Urinary 2-hydroxyestrone/16α-hydroxyestrone ratio and risk of breast cancer in postmenopausal women

Background: It has been suggested that women who metabolize a larger proportion of their endogenous estrogen via the 16 alpha-hydroxylation pathway may be at elevated risk of breast cancer compared with women who metabolize proportionally more estrogen via the 2-hydroxylation pathway. However, the supporting epidemiologic data are scant. Consequently, we compared the ratio of urinary 2-hydroxyestrone (2-OHE1) to 16 alpha-hydroxyestrone (16 alpha-OHE1) in postmenopausal women with breast cancer and in healthy control subjects. Methods: Estrogen metabolites were measured in urine samples obtained from white women who had participated in a previous population-based, breast cancer case-control study at our institution.
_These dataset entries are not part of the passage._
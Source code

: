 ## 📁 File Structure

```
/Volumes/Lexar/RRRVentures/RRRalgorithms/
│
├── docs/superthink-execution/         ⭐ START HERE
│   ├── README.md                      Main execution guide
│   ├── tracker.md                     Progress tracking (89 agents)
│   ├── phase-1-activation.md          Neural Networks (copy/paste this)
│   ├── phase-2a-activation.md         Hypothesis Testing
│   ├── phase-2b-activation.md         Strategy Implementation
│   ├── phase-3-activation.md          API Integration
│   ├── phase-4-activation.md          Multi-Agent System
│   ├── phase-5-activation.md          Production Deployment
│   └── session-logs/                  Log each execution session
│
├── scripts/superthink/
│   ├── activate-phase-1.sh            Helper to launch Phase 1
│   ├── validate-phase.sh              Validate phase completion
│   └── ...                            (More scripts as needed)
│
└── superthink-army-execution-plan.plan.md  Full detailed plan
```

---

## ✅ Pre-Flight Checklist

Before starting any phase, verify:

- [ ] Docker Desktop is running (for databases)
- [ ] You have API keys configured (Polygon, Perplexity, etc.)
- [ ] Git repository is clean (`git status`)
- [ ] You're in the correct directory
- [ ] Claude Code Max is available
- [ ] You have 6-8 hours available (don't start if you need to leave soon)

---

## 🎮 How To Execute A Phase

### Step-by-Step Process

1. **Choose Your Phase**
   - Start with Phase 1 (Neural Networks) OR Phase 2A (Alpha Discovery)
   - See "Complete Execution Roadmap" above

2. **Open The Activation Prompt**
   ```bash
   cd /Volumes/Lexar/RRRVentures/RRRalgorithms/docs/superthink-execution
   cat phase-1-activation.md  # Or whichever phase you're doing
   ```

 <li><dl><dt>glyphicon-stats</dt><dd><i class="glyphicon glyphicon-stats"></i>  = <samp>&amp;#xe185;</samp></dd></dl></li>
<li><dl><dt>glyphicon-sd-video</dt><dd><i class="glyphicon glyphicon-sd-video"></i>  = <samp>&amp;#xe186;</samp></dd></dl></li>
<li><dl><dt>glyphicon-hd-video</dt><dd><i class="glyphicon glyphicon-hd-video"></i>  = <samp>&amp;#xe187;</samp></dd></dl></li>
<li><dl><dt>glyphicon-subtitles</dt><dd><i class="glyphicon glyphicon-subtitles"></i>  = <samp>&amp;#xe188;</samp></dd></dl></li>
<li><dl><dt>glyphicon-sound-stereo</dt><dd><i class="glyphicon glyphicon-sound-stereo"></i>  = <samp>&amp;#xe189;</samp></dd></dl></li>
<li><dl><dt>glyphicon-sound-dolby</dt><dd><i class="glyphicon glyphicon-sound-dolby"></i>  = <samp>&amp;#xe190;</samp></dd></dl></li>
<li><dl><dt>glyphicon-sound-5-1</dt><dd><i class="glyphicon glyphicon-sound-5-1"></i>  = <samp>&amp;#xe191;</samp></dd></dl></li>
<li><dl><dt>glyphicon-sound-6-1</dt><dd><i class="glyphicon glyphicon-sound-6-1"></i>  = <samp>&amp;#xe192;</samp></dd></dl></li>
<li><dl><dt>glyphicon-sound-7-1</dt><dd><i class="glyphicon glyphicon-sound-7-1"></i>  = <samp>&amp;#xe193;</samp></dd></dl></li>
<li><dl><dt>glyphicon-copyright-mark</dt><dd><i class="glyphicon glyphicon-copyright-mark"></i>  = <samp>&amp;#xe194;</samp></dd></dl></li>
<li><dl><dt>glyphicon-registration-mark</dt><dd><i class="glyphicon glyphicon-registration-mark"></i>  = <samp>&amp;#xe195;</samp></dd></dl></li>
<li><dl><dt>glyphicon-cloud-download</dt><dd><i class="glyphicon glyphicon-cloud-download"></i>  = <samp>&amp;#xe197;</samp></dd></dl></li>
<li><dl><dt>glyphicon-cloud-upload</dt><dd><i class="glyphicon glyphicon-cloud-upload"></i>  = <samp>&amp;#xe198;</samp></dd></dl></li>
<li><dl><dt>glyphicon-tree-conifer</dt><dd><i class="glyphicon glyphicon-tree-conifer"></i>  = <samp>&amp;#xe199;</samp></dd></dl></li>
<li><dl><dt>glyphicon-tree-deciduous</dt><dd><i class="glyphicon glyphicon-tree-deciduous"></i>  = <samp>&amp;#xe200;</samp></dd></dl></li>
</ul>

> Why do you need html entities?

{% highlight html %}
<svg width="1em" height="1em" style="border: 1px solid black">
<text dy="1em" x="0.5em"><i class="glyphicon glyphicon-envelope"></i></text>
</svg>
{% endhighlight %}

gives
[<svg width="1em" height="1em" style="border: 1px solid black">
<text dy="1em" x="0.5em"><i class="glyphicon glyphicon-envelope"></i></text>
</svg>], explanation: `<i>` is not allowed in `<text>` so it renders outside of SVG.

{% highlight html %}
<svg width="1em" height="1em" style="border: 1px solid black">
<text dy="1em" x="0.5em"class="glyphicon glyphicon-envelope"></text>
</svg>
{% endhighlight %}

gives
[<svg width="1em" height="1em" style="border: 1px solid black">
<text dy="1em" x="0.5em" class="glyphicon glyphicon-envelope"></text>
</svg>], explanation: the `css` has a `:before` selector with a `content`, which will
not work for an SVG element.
All P values are from two-sided tests. Results: All of the urinary estrogens measured, with the exception of estriol, were higher in the 66 case patients than in the 76 control subjects, The mean value of urinary 2-OHE1 in case patients was 13.8% (P = .20) higher than that in control subjects, 16 alpha-OHE1, was 12.1% (P = .23) higher, estrone was 20.9% higher (P = .14), and 17 beta-estradiol was 12.0% higher (P = .36), The ratio of 2-OHE1 to 16 alpha-OHE1 was 1.1% higher in the patients (P = .84), contrary to the hypothesis. Compared with women in the lowest third of the values for the ratio of urinary 2-OHE1 to 16 alpha-OHE1, women in the highest third were at a nonstatistically significantly increased risk of breast cancer (odds ratio = 1.13; 95% confidence interval = 0.46-2.78), again contrary to the hypothesis. Conclusion: This study does not support the hypothesis that the ratio of the two hydroxylated metabolites (2-OHE1/16 alpha-OHE1) is an important risk factor for breast cancer.